* [Data extracts]:
◇ ◇ ◇ ◇

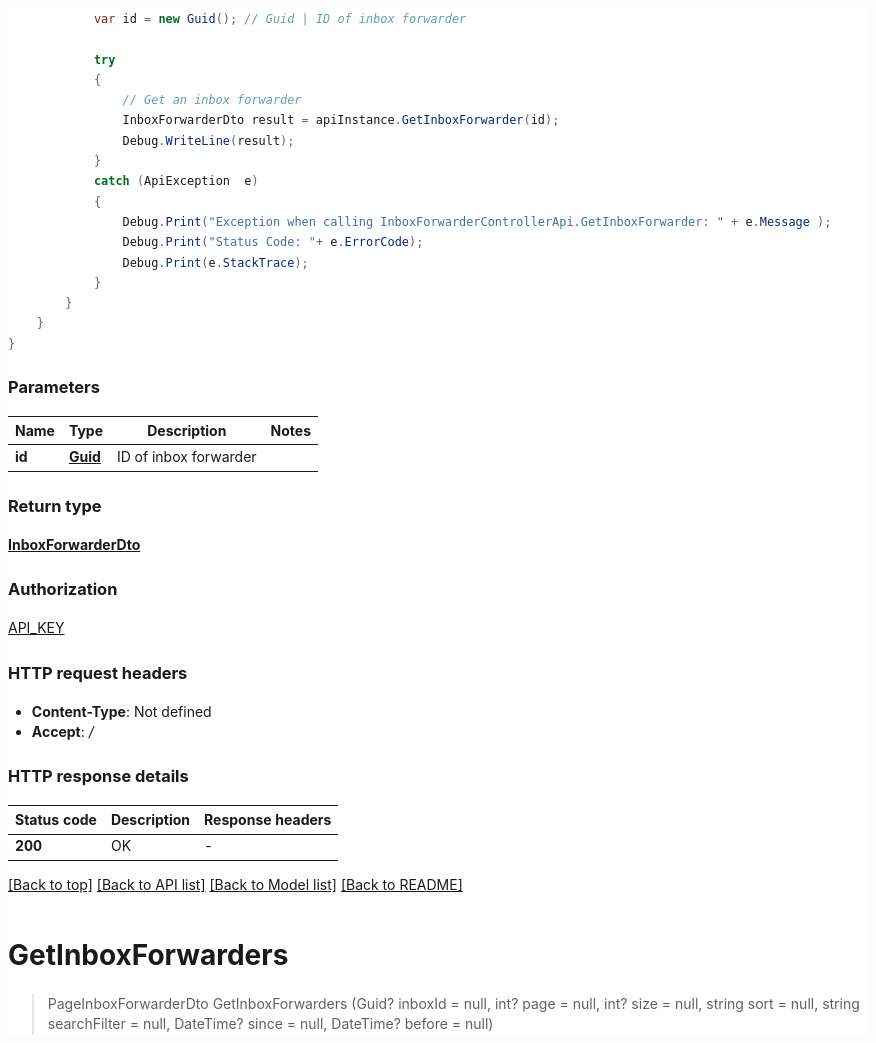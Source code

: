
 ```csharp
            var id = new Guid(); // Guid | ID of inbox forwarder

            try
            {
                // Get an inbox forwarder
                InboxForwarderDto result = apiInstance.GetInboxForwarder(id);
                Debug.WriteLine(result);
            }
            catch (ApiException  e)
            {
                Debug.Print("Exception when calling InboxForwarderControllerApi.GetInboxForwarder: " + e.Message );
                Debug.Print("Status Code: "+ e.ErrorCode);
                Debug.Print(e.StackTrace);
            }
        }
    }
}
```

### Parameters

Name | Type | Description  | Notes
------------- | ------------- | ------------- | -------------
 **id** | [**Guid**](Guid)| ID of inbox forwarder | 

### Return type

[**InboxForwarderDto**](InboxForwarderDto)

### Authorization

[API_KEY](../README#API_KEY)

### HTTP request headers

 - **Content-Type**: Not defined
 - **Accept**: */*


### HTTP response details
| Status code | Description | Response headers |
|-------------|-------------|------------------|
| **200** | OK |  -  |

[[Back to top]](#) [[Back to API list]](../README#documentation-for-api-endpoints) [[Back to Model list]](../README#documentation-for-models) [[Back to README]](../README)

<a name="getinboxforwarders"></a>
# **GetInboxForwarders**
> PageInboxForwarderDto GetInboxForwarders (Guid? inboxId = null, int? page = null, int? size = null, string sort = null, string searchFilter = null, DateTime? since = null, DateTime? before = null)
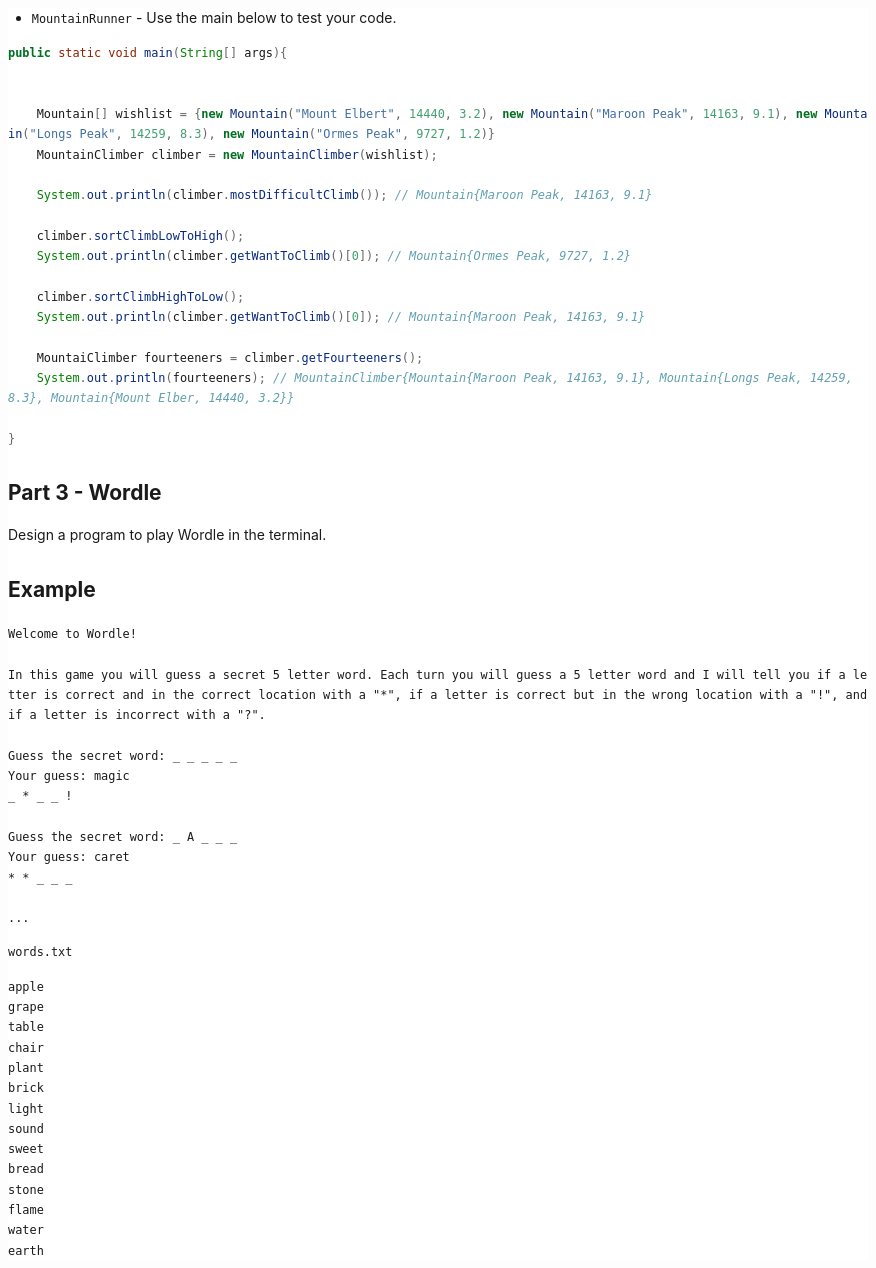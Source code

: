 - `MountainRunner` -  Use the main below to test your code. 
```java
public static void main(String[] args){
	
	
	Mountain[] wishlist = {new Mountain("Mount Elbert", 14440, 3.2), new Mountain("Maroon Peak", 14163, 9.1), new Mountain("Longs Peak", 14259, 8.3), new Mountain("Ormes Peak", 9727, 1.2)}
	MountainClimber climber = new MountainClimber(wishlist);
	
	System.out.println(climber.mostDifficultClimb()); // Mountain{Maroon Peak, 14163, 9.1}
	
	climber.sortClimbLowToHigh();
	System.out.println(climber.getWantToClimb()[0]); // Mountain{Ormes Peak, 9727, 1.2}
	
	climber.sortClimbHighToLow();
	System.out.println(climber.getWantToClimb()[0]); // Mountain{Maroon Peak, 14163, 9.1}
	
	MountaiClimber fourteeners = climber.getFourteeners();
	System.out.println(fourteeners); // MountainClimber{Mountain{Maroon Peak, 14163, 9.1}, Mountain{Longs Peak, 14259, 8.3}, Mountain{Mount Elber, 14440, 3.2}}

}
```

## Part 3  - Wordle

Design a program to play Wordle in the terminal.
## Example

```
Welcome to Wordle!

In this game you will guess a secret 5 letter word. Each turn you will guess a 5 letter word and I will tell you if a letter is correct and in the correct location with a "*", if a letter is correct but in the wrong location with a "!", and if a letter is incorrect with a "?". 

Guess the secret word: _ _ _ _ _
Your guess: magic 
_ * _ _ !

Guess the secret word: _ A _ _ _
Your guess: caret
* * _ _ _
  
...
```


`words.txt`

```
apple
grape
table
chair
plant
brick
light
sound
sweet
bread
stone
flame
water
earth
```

◇ ◇ ◇ ◇

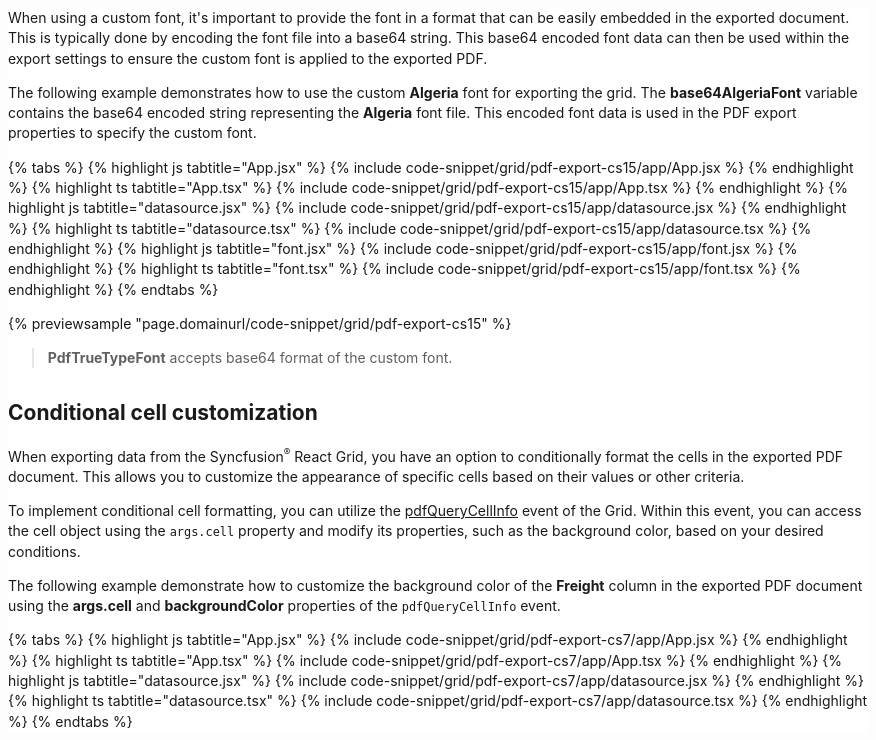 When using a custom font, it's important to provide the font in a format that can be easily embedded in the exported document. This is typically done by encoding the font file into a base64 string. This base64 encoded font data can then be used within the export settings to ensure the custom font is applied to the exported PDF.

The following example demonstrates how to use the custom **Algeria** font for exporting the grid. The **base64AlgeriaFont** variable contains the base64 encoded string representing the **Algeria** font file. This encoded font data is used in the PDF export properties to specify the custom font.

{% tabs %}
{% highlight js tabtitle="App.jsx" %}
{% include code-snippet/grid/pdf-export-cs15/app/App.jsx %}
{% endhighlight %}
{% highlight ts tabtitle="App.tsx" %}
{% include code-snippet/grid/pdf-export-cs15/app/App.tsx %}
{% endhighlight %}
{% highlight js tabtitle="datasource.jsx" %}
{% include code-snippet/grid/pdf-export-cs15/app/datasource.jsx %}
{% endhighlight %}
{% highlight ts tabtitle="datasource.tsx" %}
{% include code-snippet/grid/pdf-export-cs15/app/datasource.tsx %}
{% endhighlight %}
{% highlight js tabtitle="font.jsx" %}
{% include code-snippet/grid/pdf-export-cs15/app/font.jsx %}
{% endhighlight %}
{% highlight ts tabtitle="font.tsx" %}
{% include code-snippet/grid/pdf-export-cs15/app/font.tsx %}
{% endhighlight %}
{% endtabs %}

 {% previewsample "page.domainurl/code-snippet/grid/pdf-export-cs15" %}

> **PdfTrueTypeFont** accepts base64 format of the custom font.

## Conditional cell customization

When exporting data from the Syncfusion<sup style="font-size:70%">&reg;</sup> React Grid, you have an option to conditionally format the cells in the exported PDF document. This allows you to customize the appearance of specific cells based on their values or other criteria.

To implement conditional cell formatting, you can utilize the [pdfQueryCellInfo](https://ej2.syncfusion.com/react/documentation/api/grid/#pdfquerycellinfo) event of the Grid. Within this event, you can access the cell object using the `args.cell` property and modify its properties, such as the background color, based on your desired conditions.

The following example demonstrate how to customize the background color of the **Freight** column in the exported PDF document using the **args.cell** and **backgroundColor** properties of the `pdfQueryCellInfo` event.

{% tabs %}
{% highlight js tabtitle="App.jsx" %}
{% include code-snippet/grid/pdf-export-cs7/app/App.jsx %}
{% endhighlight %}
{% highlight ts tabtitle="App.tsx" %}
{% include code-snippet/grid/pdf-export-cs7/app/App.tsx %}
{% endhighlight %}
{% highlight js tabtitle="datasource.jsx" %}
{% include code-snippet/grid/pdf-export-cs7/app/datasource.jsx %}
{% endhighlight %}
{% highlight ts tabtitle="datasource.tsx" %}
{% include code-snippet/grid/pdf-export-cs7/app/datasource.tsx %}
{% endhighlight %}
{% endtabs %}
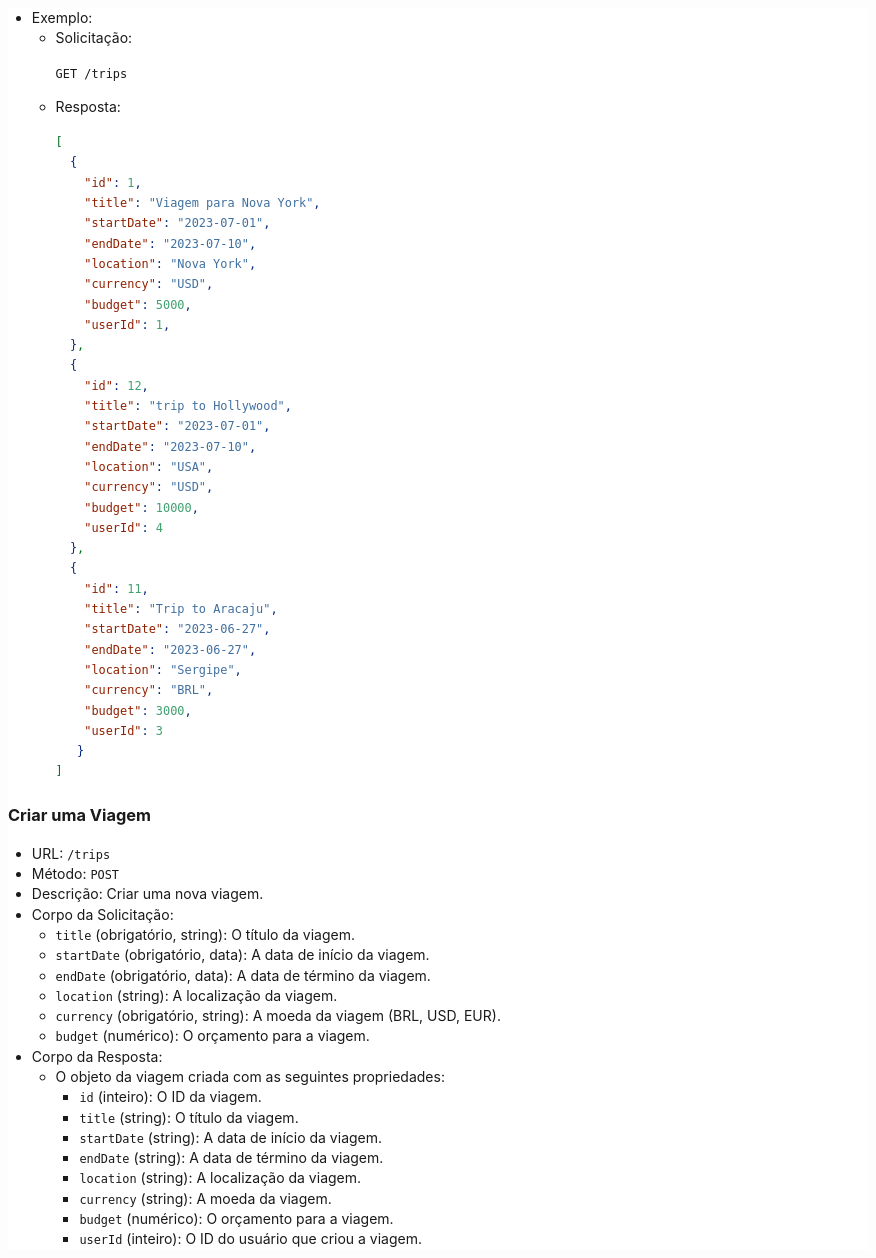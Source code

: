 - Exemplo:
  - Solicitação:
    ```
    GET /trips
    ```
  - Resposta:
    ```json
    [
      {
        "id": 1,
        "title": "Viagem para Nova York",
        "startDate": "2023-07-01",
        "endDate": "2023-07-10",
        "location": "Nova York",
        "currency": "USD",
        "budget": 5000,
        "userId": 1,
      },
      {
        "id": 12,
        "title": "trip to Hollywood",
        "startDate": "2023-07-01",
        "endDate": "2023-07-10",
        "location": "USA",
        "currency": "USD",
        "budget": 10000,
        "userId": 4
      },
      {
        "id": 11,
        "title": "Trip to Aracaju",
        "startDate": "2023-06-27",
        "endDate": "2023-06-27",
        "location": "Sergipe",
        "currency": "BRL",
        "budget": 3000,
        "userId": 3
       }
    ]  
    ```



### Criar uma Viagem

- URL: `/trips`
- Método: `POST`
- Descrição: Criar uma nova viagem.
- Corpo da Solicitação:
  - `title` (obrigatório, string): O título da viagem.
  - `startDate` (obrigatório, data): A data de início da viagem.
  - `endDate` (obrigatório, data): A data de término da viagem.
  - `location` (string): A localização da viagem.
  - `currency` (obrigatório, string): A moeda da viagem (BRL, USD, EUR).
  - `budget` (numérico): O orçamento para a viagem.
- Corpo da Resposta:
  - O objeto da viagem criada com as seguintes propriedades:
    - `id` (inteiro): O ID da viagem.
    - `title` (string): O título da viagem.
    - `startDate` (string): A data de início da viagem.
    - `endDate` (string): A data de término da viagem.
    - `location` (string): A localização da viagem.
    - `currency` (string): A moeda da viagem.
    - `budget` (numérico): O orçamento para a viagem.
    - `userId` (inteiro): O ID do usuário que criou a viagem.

◇ ◇ ◇ ◇

* [Your task]: Nothing but a number should be returned: the count of lines in the listing that contain the string "println".

* [Reply]: 4